New research from Mayo Clinic, published in the May issue of Health Affairs, shows that implementing a uniform method to care for lower-risk cardiac surgical patients improves outcomes, reduces patients’ time in the hospital, and lowers overall per patient costs by 15 percent.
In 2009, practice leaders at Mayo Clinic initiated a practice redesign effort targeted at lower-risk cardiovascular surgical patients that would set clear expectations for their hospital care, improve patients’ experiences and outcomes, and reduce overall costs. The group used stakeholder analysis, practice analysis and management tools such as Lean and Six Sigma to design the new model of care.
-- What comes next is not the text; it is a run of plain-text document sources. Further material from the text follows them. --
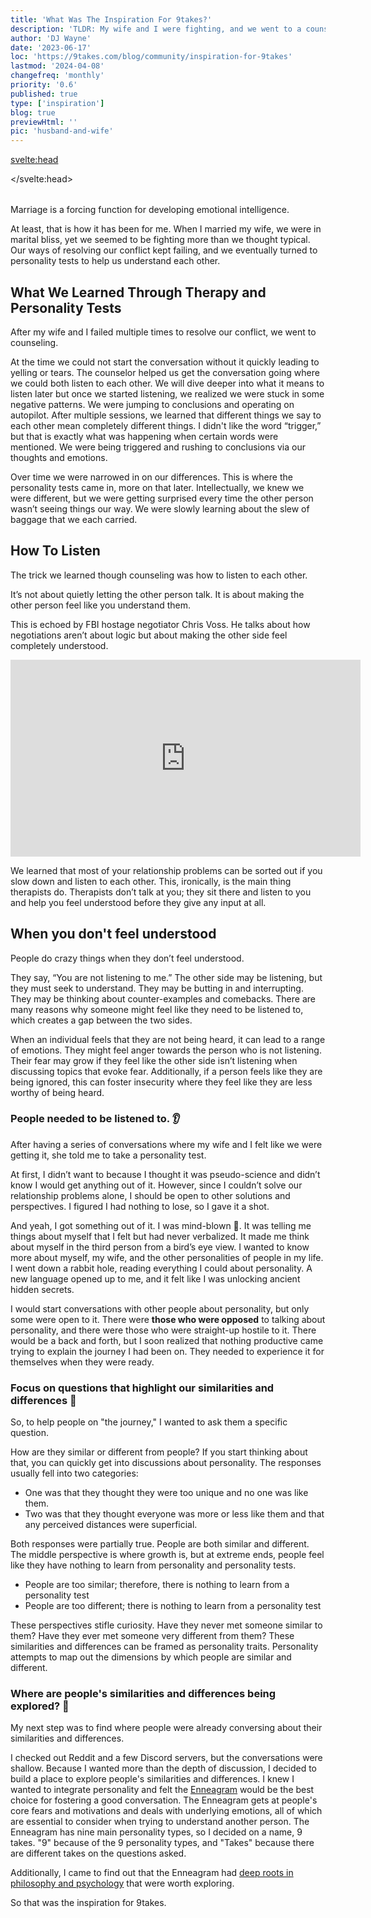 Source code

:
 ```yaml
---
title: 'What Was The Inspiration For 9takes?'
description: 'TLDR: My wife and I were fighting, and we went to a counselor which led to taking a personality test'
author: 'DJ Wayne'
date: '2023-06-17'
loc: 'https://9takes.com/blog/community/inspiration-for-9takes'
lastmod: '2024-04-08'
changefreq: 'monthly'
priority: '0.6'
published: true
type: ['inspiration']
blog: true
previewHtml: ''
pic: 'husband-and-wife'
---
```


<svelte:head>

</svelte:head>

<script>
	import  PopCard  from "../../lib/components/atoms/PopCard.svelte";
</script>

<div
    style="display: flex;
    justify-content: center;
margin: 1rem 0;"
>
 <PopCard
        image={`/blogs/husband-and-wife.webp`}
        showIcon={false}
        tint={false}
        displayText=""
        altText="My wife and I arguing 💑"
        subtext=""
    />
</div>

<p class="firstLetter">Marriage is a forcing function for developing emotional intelligence.</p>

At least, that is how it has been for me. When I married my wife, we were in marital bliss, yet we seemed to be fighting more than we thought typical. Our ways of resolving our conflict kept failing, and we eventually turned to personality tests to help us understand each other.

## What We Learned Through Therapy and Personality Tests

After my wife and I failed multiple times to resolve our conflict, we went to counseling.

At the time we could not start the conversation without it quickly leading to yelling or tears. The counselor helped us get the conversation going where we could both listen to each other. We will dive deeper into what it means to listen later but once we started listening, we realized we were stuck in some negative patterns. We were jumping to conclusions and operating on autopilot. After multiple sessions, we learned that different things we say to each other mean completely different things. I didn't like the word “trigger,” but that is exactly what was happening when certain words were mentioned. We were being triggered and rushing to conclusions via our thoughts and emotions.

Over time we were narrowed in on our differences. This is where the personality tests came in, more on that later. Intellectually, we knew we were different, but we were getting surprised every time the other person wasn’t seeing things our way. We were slowly learning about the slew of baggage that we each carried.

## How To Listen

The trick we learned though counseling was how to listen to each other.

It’s not about quietly letting the other person talk. It is about making the other person feel like you understand them.

This is echoed by FBI hostage negotiator Chris Voss. He talks about how negotiations aren’t about logic but about making the other side feel completely understood.

<div class="iframe-container" >
<iframe width="560" height="315" src="https://www.youtube.com/embed/8EguLJgkc54?si=eBarFdPjKOxM8nRW&amp;start=2203" title="Chris Voss talking about the feeling of being heard" frameborder="0" allow="accelerometer; autoplay; clipboard-write; encrypted-media; gyroscope; picture-in-picture; web-share" allowfullscreen></iframe>
</div>

We learned that most of your relationship problems can be sorted out if you slow down and listen to each other. This, ironically, is the main thing therapists do. Therapists don’t talk at you; they sit there and listen to you and help you feel understood before they give any input at all.

## When you don't feel understood

People do crazy things when they don’t feel understood.

They say, “You are not listening to me.” The other side may be listening, but they must seek to understand. They may be butting in and interrupting. They may be thinking about counter-examples and comebacks. There are many reasons why someone might feel like they need to be listened to, which creates a gap between the two sides.

When an individual feels that they are not being heard, it can lead to a range of emotions. They might feel anger towards the person who is not listening. Their fear may grow if they feel like the other side isn’t listening when discussing topics that evoke fear. Additionally, if a person feels like they are being ignored, this can foster insecurity where they feel like they are less worthy of being heard.

### People needed to be listened to. 👂

After having a series of conversations where my wife and I felt like we were getting it, she told me to take a personality test.

At first, I didn’t want to because I thought it was pseudo-science and didn’t know I would get anything out of it. However, since I couldn’t solve our relationship problems alone, I should be open to other solutions and perspectives. I figured I had nothing to lose, so I gave it a shot.

And yeah, I got something out of it. I was mind-blown 🤯. It was telling me things about myself that I felt but had never verbalized. It made me think about myself in the third person from a bird’s eye view. I wanted to know more about myself, my wife, and the other personalities of people in my life. I went down a rabbit hole, reading everything I could about personality. A new language opened up to me, and it felt like I was unlocking ancient hidden secrets.

<!-- Everyone was learning something
about themselves and was vulnerable and could listen and tried to talk about it with anyone who would listen.
The pushback -->

I would start conversations with other people about personality, but only some were open to it. There were **those who were opposed** to talking about personality, and there were those who were straight-up hostile to it. There would be a back and forth, but I soon realized that nothing productive came trying to explain the journey I had been on. They needed to experience it for themselves when they were ready.

### Focus on questions that highlight our similarities and differences 👣

So, to help people on "the journey," I wanted to ask them a specific question.

How are they similar or different from people? If you start thinking about that, you can quickly get into discussions about personality. The responses usually fell into two categories:

- One was that they thought they were too unique and no one was like them.
- Two was that they thought everyone was more or less like them and that any perceived distances were superficial.

Both responses were partially true. People are both similar and different. The middle perspective is where growth is, but at extreme ends, people feel like they have nothing to learn from personality and personality tests.

- People are too similar; therefore, there is nothing to learn from a personality test
- People are too different; there is nothing to learn from a personality test

These perspectives stifle curiosity. Have they never met someone similar to them? Have they ever met someone very different from them? These similarities and differences can be framed as personality traits. Personality attempts to map out the dimensions by which people are similar and different.

### Where are people's similarities and differences being explored? 🤔

My next step was to find where people were already conversing about their similarities and differences.

I checked out Reddit and a few Discord servers, but the conversations were shallow. Because I wanted more than the depth of discussion, I decided to build a place to explore people's similarities and differences. I knew I wanted to integrate personality and felt the <a href="/blog/enneagram/enneagram-tldr">Enneagram</a> would be the best choice for fostering a good conversation. The Enneagram gets at people's core fears and motivations and deals with underlying emotions, all of which are essential to consider when trying to understand another person. The Enneagram has nine main personality types, so I decided on a name, 9 takes. "9" because of the 9 personality types, and "Takes" because there are different takes on the questions asked.

Additionally, I came to find out that the Enneagram had <a href="/blog/community/consensus-on-human-nature" >deep roots in philosophy and psychology</a> that were worth exploring.

So that was the inspiration for 9takes.

<style lang="scss">
</style>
Key elements of the model included:
- Stratification of the patient population into lower and higher complexity to identify which patients could be cared for using the standardized model
- New workflow paths that empowered non-physician care providers to make decisions at the bedside
- Co-location of patients with similar levels of acuity
- Health IT tools to support work models and care delegation
“Our effort to disrupt the typical model of a full-service hospital surgery practice provides evidence of the power of a standardized care model to improve care value,” David Cook, M.D., a Mayo Clinic anesthesiologist and primary author of the study, said in a news release. “Instead of treating all patients as highly complex and requiring unique problem-solving, we found that 67 percent of our patients would be amenable to a new care model that achieved a high degree of predictability.”